When To Use Photography Flash
Posted on 15 August 2012
Disable your flash indoors
• As a rule, don’t use your flash indoors. It mutes color and casts stark, deep shadows (especially unflattering for portraits). Any subject you photograph with your flash from a close distance will look pale and one-dimensional.
• Using flash indoors leads to red-eye, which is caused when the flash hits the back of the eye and reflects back into the camera lens.
• Sometimes red-eye is unavoidable.
Disable your flash in low light
• Low-light conditions require you to disable your flash. This is the only way you can catch all the rich color and detail of a nighttime scene. (Note that you will need a tripod to keep your camera steady for this kind of shot.)
• Of course, there are exceptions to most every rule. Although grey skies lend themselves to great midday photos, go ahead and try using your camera’s flash on cloudy days. It may brighten up people’s faces and make them stand out. But be sure to also take a picture without the flash, because the soft light of overcast days sometimes gives quite pleasing results by itself.
Here are some basic techniques for capturing breathtaking photos when you don’t have much light to work with:
• Use a tripod Long exposures require you to hold your camera perfectly still to avoid blurring. A tripod really helps. If you can’t get your hands on one, you can try bracing yourself against a stationary object like a tree or a wall.
• Bring in the light. Provide as much natural light as possible by opening curtains and blinds.
• Take advantage of indirect light. Use ambient lighting from lamps, overhead lights, or candles.
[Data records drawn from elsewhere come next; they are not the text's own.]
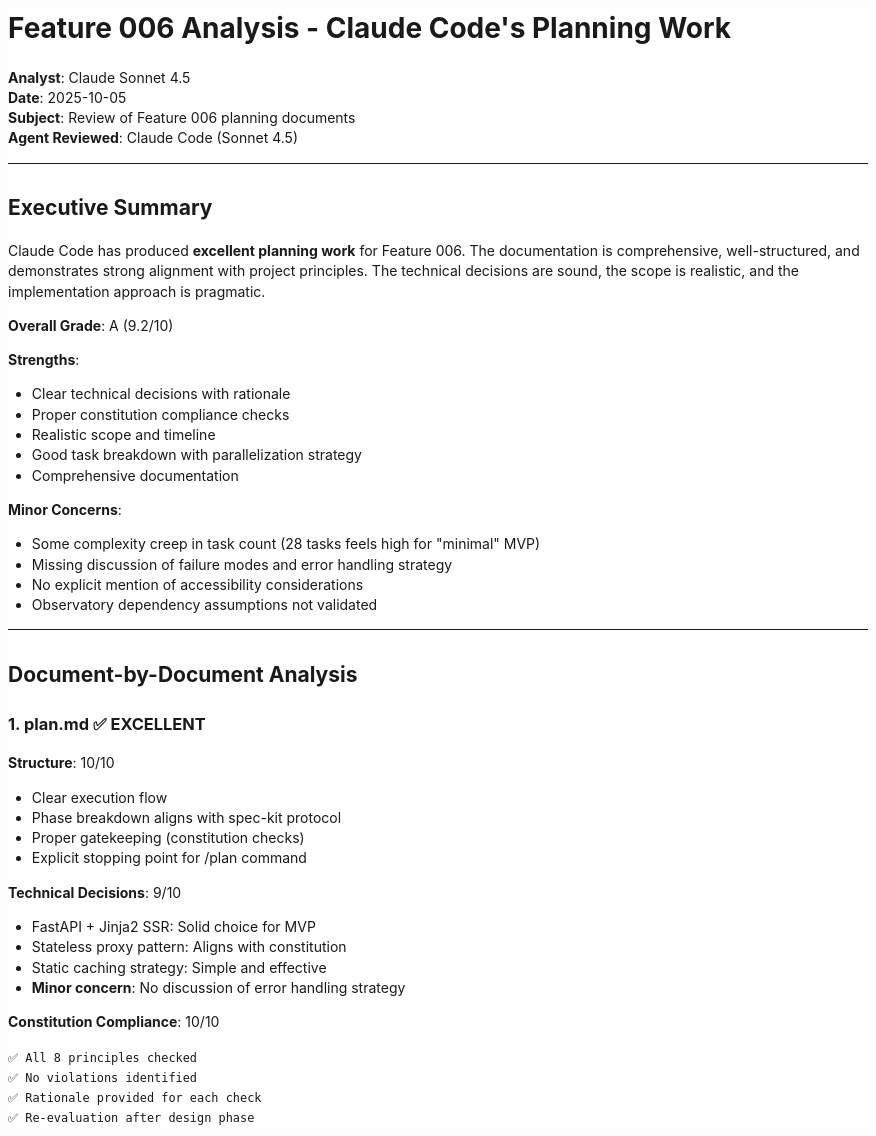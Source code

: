 # Feature 006 Analysis - Claude Code's Planning Work

**Analyst**: Claude Sonnet 4.5  
**Date**: 2025-10-05  
**Subject**: Review of Feature 006 planning documents  
**Agent Reviewed**: Claude Code (Sonnet 4.5)

---

## Executive Summary

Claude Code has produced **excellent planning work** for Feature 006. The documentation is comprehensive, well-structured, and demonstrates strong alignment with project principles. The technical decisions are sound, the scope is realistic, and the implementation approach is pragmatic.

**Overall Grade**: A (9.2/10)

**Strengths**:
- Clear technical decisions with rationale
- Proper constitution compliance checks
- Realistic scope and timeline
- Good task breakdown with parallelization strategy
- Comprehensive documentation

**Minor Concerns**:
- Some complexity creep in task count (28 tasks feels high for "minimal" MVP)
- Missing discussion of failure modes and error handling strategy
- No explicit mention of accessibility considerations
- Observatory dependency assumptions not validated

---

## Document-by-Document Analysis

### 1. plan.md ✅ EXCELLENT

**Structure**: 10/10
- Clear execution flow
- Phase breakdown aligns with spec-kit protocol
- Proper gatekeeping (constitution checks)
- Explicit stopping point for /plan command

**Technical Decisions**: 9/10
- FastAPI + Jinja2 SSR: Solid choice for MVP
- Stateless proxy pattern: Aligns with constitution
- Static caching strategy: Simple and effective
- **Minor concern**: No discussion of error handling strategy

**Constitution Compliance**: 10/10
```
✅ All 8 principles checked
✅ No violations identified
✅ Rationale provided for each check
✅ Re-evaluation after design phase
```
The extra light will also help reduce red-eye.
Use your flash to balance bright light
• If the sun is overhead, using the camera’s flash can lighten harsh face shadows.
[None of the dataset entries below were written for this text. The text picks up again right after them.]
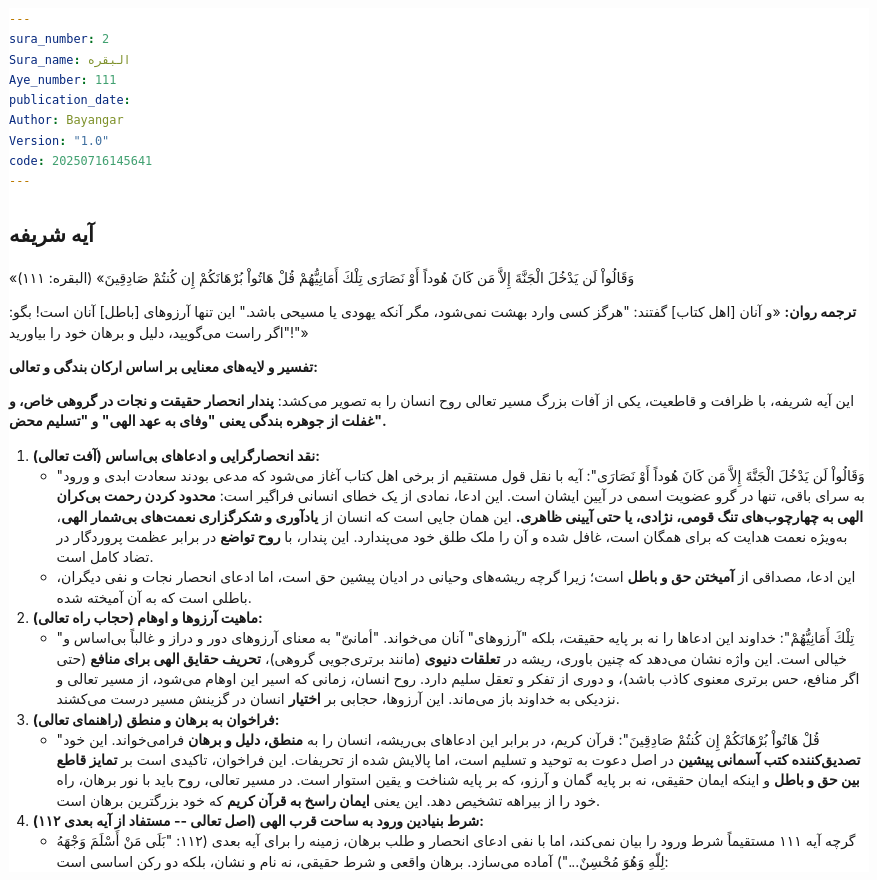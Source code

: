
 ```yaml
---
sura_number: 2
Sura_name: البقره
Aye_number: 111
publication_date: 
Author: Bayangar
Version: "1.0"
code: 20250716145641
---
```


## آیه شریفه

«وَقَالُواْ لَن يَدْخُلَ الْجَنَّةَ إِلاَّ مَن كَانَ هُوداً أَوْ نَصَارَى تِلْكَ أَمَانِيُّهُمْ قُلْ هَاتُواْ
بُرْهَانَكُمْ إِن كُنتُمْ صَادِقِينَ» (البقره: ۱۱۱)

**ترجمه روان:** «و آنان \[اهل کتاب\] گفتند: "هرگز کسی وارد بهشت نمی‌شود،
مگر آنکه یهودی یا مسیحی باشد." این تنها آرزوهای \[باطل\] آنان است! بگو:
"اگر راست می‌گویید، دلیل و برهان خود را بیاورید!"»

**تفسیر و لایه‌های معنایی بر اساس ارکان بندگی و تعالی:**

این آیه شریفه، با ظرافت و قاطعیت، یکی از آفات بزرگ مسیر تعالی روح انسان
را به تصویر می‌کشد: **پندار انحصار حقیقت و نجات در گروهی خاص، و غفلت از
جوهره بندگی یعنی "وفای به عهد الهی" و "تسلیم محض".**

1.  **نقد انحصارگرایی و ادعاهای بی‌اساس (آفت تعالی):**
    -   "وَقَالُواْ لَن يَدْخُلَ الْجَنَّةَ إِلاَّ مَن كَانَ هُوداً أَوْ نَصَارَى": آیه با نقل قول
        مستقیم از برخی اهل کتاب آغاز می‌شود که مدعی بودند سعادت ابدی و
        ورود به سرای باقی، تنها در گرو عضویت اسمی در آیین ایشان است. این
        ادعا، نمادی از یک خطای انسانی فراگیر است: **محدود کردن رحمت
        بی‌کران الهی به چهارچوب‌های تنگ قومی، نژادی، یا حتی آیینی ظاهری.**
        این همان جایی است که انسان از **یادآوری و شکرگزاری نعمت‌های
        بی‌شمار الهی**، به‌ویژه نعمت هدایت که برای همگان است، غافل شده و
        آن را ملک طلق خود می‌پندارد. این پندار، با **روح تواضع** در برابر
        عظمت پروردگار در تضاد کامل است.
    -   این ادعا، مصداقی از **آمیختن حق و باطل** است؛ زیرا گرچه ریشه‌های
        وحیانی در ادیان پیشین حق است، اما ادعای انحصار نجات و نفی
        دیگران، باطلی است که به آن آمیخته شده.
2.  **ماهیت آرزوها و اوهام (حجاب راه تعالی):**
    -   "تِلْكَ أَمَانِيُّهُمْ": خداوند این ادعاها را نه بر پایه حقیقت، بلکه
        "آرزوهای" آنان می‌خواند. "أمانیّ" به معنای آرزوهای دور و دراز و
        غالباً بی‌اساس و خیالی است. این واژه نشان می‌دهد که چنین باوری،
        ریشه در **تعلقات دنیوی** (مانند برتری‌جویی گروهی)، **تحریف حقایق
        الهی برای منافع** (حتی اگر منافع، حس برتری معنوی کاذب باشد)، و
        دوری از تفکر و تعقل سلیم دارد. روح انسان، زمانی که اسیر این
        اوهام می‌شود، از مسیر تعالی و نزدیکی به خداوند باز می‌ماند. این
        آرزوها، حجابی بر **اختیار** انسان در گزینش مسیر درست می‌کشند.
3.  **فراخوان به برهان و منطق (راهنمای تعالی):**
    -   "قُلْ هَاتُواْ بُرْهَانَكُمْ إِن كُنتُمْ صَادِقِينَ": قرآن کریم، در برابر این
        ادعاهای بی‌ریشه، انسان را به **منطق، دلیل و برهان** فرامی‌خواند.
        این خود **تصدیق‌کننده کتب آسمانی پیشین** در اصل دعوت به توحید و
        تسلیم است، اما پالایش شده از تحریفات. این فراخوان، تاکیدی است بر
        **تمایز قاطع بین حق و باطل** و اینکه ایمان حقیقی، نه بر پایه
        گمان و آرزو، که بر پایه شناخت و یقین استوار است. در مسیر تعالی،
        روح باید با نور برهان، راه خود را از بیراهه تشخیص دهد. این یعنی
        **ایمان راسخ به قرآن کریم** که خود بزرگترین برهان است.
4.  **شرط بنیادین ورود به ساحت قرب الهی (اصل تعالی -- مستفاد از آیه بعدی
    ۱۱۲):**
    -   گرچه آیه ۱۱۱ مستقیماً شرط ورود را بیان نمی‌کند، اما با نفی ادعای
        انحصار و طلب برهان، زمینه را برای آیه بعدی (۱۱۲: "بَلَى مَنْ أَسْلَمَ
        وَجْهَهُ لِلّهِ وَهُوَ مُحْسِنٌ...") آماده می‌سازد. برهان واقعی و شرط حقیقی، نه
        نام و نشان، بلکه دو رکن اساسی است:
• If the sun is only hitting one side of your subject’s face, using flash can reduce the shadow effect.
• If your subject is slightly shadowed but backlit by bright sunlight, using your flash equals out the light in front of your subject with the light behind for a balanced shot.
Because your camera decides whether or not to use the flash based on the total amount of light available, on a sunny day your camera would not fire the flash if it were on automatic. That’s when you have to do the thinking for your camera and force your flash to fire.
Just like a flash can mute colors in dark conditions, the midday sun can have the same effect for photos outdoors, casting deep shadows and reducing detail. Here are some ways to take better photos in harsh sunlight:
• Seek shade. Under or around trees, shrubs or buildings are the easiest places to find respite from the midday sun.
• Avoid bright window light. Placing your subject in front of a bright window will leave them underexposed against the sunlight shining in.
• Know your camera’s flash range. For most cameras, the maximum flash range is five to ten feet. Pictures taken beyond that range will be too dark.
• Scout your next photo shoot. If all else fails, use the sunny afternoon as a time to scout locations for your next “golden hour” shots.